## Problem details
Nothing but the lines from the line with "- [ ] Did you commit" to the end of the records below should appear in the answer, each exactly as given.

--- Task data Enclosed Below ---

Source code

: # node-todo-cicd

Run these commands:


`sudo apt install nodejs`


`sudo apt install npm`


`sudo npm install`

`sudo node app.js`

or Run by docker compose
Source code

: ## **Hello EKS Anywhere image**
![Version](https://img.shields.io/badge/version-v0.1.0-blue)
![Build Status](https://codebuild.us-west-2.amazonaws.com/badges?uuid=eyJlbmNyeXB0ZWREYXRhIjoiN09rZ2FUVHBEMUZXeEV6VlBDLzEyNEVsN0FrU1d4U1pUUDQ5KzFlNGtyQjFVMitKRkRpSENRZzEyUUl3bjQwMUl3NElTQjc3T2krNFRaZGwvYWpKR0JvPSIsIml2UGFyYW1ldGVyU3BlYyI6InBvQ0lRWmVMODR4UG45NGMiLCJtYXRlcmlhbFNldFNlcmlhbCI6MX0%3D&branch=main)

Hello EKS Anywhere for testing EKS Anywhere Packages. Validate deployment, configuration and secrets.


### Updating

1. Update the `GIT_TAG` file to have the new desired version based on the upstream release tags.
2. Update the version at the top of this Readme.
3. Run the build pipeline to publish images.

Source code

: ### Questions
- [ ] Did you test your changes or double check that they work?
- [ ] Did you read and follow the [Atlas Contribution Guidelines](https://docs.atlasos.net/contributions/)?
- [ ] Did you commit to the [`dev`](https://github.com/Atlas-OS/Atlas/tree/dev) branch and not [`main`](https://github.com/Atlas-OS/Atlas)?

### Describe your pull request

--- End of Enclosed Task data ---

## Task solution
- [ ] Did you commit to the [`dev`](https://github.com/Atlas-OS/Atlas/tree/dev) branch and not [`main`](https://github.com/Atlas-OS/Atlas)?

### Describe your pull request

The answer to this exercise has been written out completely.